[Stored data]
====

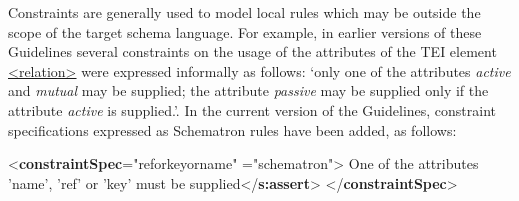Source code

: Constraints are generally used to model local rules which may be outside the scope of the target schema language. For example, in earlier versions of these Guidelines several constraints on the usage of the attributes of the TEI element \hyperref[TEI.relation]{<relation>} were expressed informally as follows: ‘only one of the attributes {\itshape active} and {\itshape mutual} may be supplied; the attribute {\itshape passive} may be supplied only if the attribute {\itshape active} is supplied.’. In the current version of the Guidelines, constraint specifications expressed as Schematron rules have been added, as follows: \par\bgroup{}\exampleFont \begin{shaded}\noindent\mbox{}{<\textbf{constraintSpec}\hspace*{1em}{ident}="{reforkeyorname}"\mbox{}\newline 
\hspace*{1em}{scheme}="{schematron}">}\mbox{}\newline 
{}\mbox{}\newline 
\hspace*{1em}One of the\mbox{}\newline 
\hspace*{1em}\hspace*{1em}\hspace*{1em}\hspace*{1em} attributes 'name', 'ref' or 'key' must be supplied{</\textbf{s:assert}>}\mbox{}\newline 
{}\mbox{}\newline 
{</\textbf{constraintSpec}>}\mbox{}\newline 

\end{shaded}
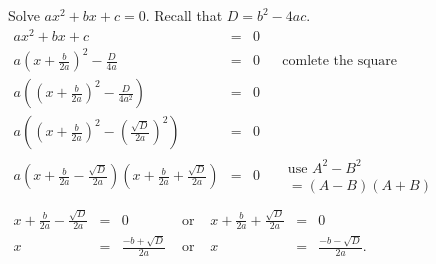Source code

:\begin{frame}
\begin{problem}
Solve $ax^2+bx+c=0$. Recall that $D=b^2-4ac$.
$
\begin{array}{rcll|l}
\displaystyle ax^2+bx+c&=&0 \\
\displaystyle a\left(x +\frac{b }{2a}  \right)^2- \frac{D}{4a}&=& 0&&\text{comlete the square}\\
\displaystyle a\left(\left(x +\frac{b }{2a} \right)^2- \frac{D}{4a^2}\right)&=& 0\\
\displaystyle a\left(\left(x +\frac{b }{2a} \right)^2- \left( \frac{ \sqrt{D }}{2 a}\right)^2\right)&=& 0\\
\displaystyle a\left(x+\frac{b }{2a}-\frac{\sqrt{D}}{2a} \right)\left(x+\frac{b }{2a}+\frac{\sqrt{D}}{2a} \right)&=&0 &&\begin{array}{l} \text{use } A^2-B^2\\ =(A-B)(A+B)\end{array} \\
\end{array}
$
$
\begin{array}{rclcrcl}
\displaystyle x+\frac{b}{2a}-\frac{\sqrt{D}}{2a}&=&0 &\text{ or } & \displaystyle x+\frac{b}{2a}+\frac{\sqrt{D}}{2a}&=&0\\
x&=&\displaystyle \frac{-b+\sqrt{D}}{2a} & \text{ or } & x&=&\displaystyle \frac{-b-\sqrt{D}}{2a}.
\end{array}
$
\end{problem}
\end{frame}


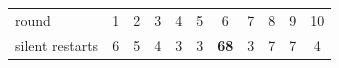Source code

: \begin{tabular}{lcccccccccc}
\toprule
round & 1 & 2 & 3 & 4 & 5 & 6 & 7 & 8 & 9 & 10 \\
silent restarts & 6 & 5 & 4 & 3 & 3 & \textbf{68} & 3 & 7 & 7 & 4 \\
\bottomrule
\end{tabular}
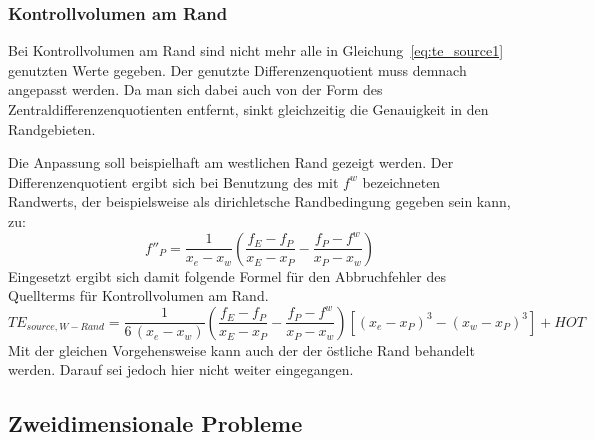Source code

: \subsubsection{Kontrollvolumen am Rand}

Bei Kontrollvolumen am Rand sind nicht mehr alle in Gleichung~\eqref{eq:te_source1}
genutzten Werte gegeben. Der genutzte Differenzenquotient muss demnach angepasst werden.
Da man sich dabei auch von der Form des Zentraldifferenzenquotienten entfernt,
sinkt gleichzeitig die Genauigkeit in den Randgebieten.

Die Anpassung soll beispielhaft am westlichen Rand gezeigt werden. Der Differenzenquotient
ergibt sich bei Benutzung des mit $f^w$ bezeichneten Randwerts, der beispielsweise als
dirichletsche Randbedingung gegeben sein kann, zu:
\begin{equation}
  f''_P = \frac{1}{x_e-x_w}\left(\frac{f_E-f_P}{x_E-x_P}-\frac{f_P-f^w}{x_P-x_w}\right)
\end{equation}
Eingesetzt ergibt sich damit folgende Formel für den Abbruchfehler des Quellterms
für Kontrollvolumen am Rand.
\begin{equation}
  TE_{source, W-Rand} =
\frac{1}{6\,(x_e-x_w)}\left(\frac{f_E-f_P}{x_E-x_P}-\frac{f_P-f^w}{x_P-x_w}\right)
  \left[{{(x_e-x_P)}^3-{(x_w-x_P)}^3}\right] + HOT
\end{equation}
Mit der gleichen Vorgehensweise kann auch der der östliche Rand behandelt werden. Darauf
sei jedoch hier nicht weiter eingegangen.



\subsection{Zweidimensionale Probleme}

====

WHAT THE TASK ASKS
Please reproduce the records above exactly, omitting every picture.

SOLUTION TO THIS EXERCISE
Source code

: Constraints are generally used to model local rules which may be outside the scope of the target schema language. For example, in earlier versions of these Guidelines several constraints on the usage of the attributes of the TEI element \hyperref[TEI.relation]{<relation>} were expressed informally as follows: ‘only one of the attributes {\itshape active} and {\itshape mutual} may be supplied; the attribute {\itshape passive} may be supplied only if the attribute {\itshape active} is supplied.’. In the current version of the Guidelines, constraint specifications expressed as Schematron rules have been added, as follows: \par\bgroup{}\exampleFont \begin{shaded}\noindent\mbox{}{<\textbf{constraintSpec}\hspace*{1em}{ident}="{reforkeyorname}"\mbox{}\newline 
\hspace*{1em}{scheme}="{schematron}">}\mbox{}\newline 
{}\mbox{}\newline 
\hspace*{1em}One of the\mbox{}\newline 
\hspace*{1em}\hspace*{1em}\hspace*{1em}\hspace*{1em} attributes 'name', 'ref' or 'key' must be supplied{</\textbf{s:assert}>}\mbox{}\newline 
{}\mbox{}\newline 
{</\textbf{constraintSpec}>}\mbox{}\newline 

\end{shaded}
Source code

:\begin{frame}
\begin{problem}
Solve $ax^2+bx+c=0$. Recall that $D=b^2-4ac$.
$
\begin{array}{rcll|l}
\displaystyle ax^2+bx+c&=&0 \\
\displaystyle a\left(x +\frac{b }{2a}  \right)^2- \frac{D}{4a}&=& 0&&\text{comlete the square}\\
\displaystyle a\left(\left(x +\frac{b }{2a} \right)^2- \frac{D}{4a^2}\right)&=& 0\\
\displaystyle a\left(\left(x +\frac{b }{2a} \right)^2- \left( \frac{ \sqrt{D }}{2 a}\right)^2\right)&=& 0\\
\displaystyle a\left(x+\frac{b }{2a}-\frac{\sqrt{D}}{2a} \right)\left(x+\frac{b }{2a}+\frac{\sqrt{D}}{2a} \right)&=&0 &&\begin{array}{l} \text{use } A^2-B^2\\ =(A-B)(A+B)\end{array} \\
\end{array}
$
$
\begin{array}{rclcrcl}
\displaystyle x+\frac{b}{2a}-\frac{\sqrt{D}}{2a}&=&0 &\text{ or } & \displaystyle x+\frac{b}{2a}+\frac{\sqrt{D}}{2a}&=&0\\
x&=&\displaystyle \frac{-b+\sqrt{D}}{2a} & \text{ or } & x&=&\displaystyle \frac{-b-\sqrt{D}}{2a}.
\end{array}
$
\end{problem}
\end{frame}


Source code

: \begin{tabular}{lcccccccccc}
\toprule
round & 1 & 2 & 3 & 4 & 5 & 6 & 7 & 8 & 9 & 10 \\
silent restarts & 6 & 5 & 4 & 3 & 3 & \textbf{68} & 3 & 7 & 7 & 4 \\
\bottomrule
\end{tabular}
Source code

: \subsubsection{Kontrollvolumen am Rand}

Bei Kontrollvolumen am Rand sind nicht mehr alle in Gleichung~\eqref{eq:te_source1}
genutzten Werte gegeben. Der genutzte Differenzenquotient muss demnach angepasst werden.
Da man sich dabei auch von der Form des Zentraldifferenzenquotienten entfernt,
sinkt gleichzeitig die Genauigkeit in den Randgebieten.

Die Anpassung soll beispielhaft am westlichen Rand gezeigt werden. Der Differenzenquotient
ergibt sich bei Benutzung des mit $f^w$ bezeichneten Randwerts, der beispielsweise als
dirichletsche Randbedingung gegeben sein kann, zu:
\begin{equation}
  f''_P = \frac{1}{x_e-x_w}\left(\frac{f_E-f_P}{x_E-x_P}-\frac{f_P-f^w}{x_P-x_w}\right)
\end{equation}
Eingesetzt ergibt sich damit folgende Formel für den Abbruchfehler des Quellterms
für Kontrollvolumen am Rand.
\begin{equation}
  TE_{source, W-Rand} =
\frac{1}{6\,(x_e-x_w)}\left(\frac{f_E-f_P}{x_E-x_P}-\frac{f_P-f^w}{x_P-x_w}\right)
  \left[{{(x_e-x_P)}^3-{(x_w-x_P)}^3}\right] + HOT
\end{equation}
Mit der gleichen Vorgehensweise kann auch der der östliche Rand behandelt werden. Darauf
sei jedoch hier nicht weiter eingegangen.



\subsection{Zweidimensionale Probleme}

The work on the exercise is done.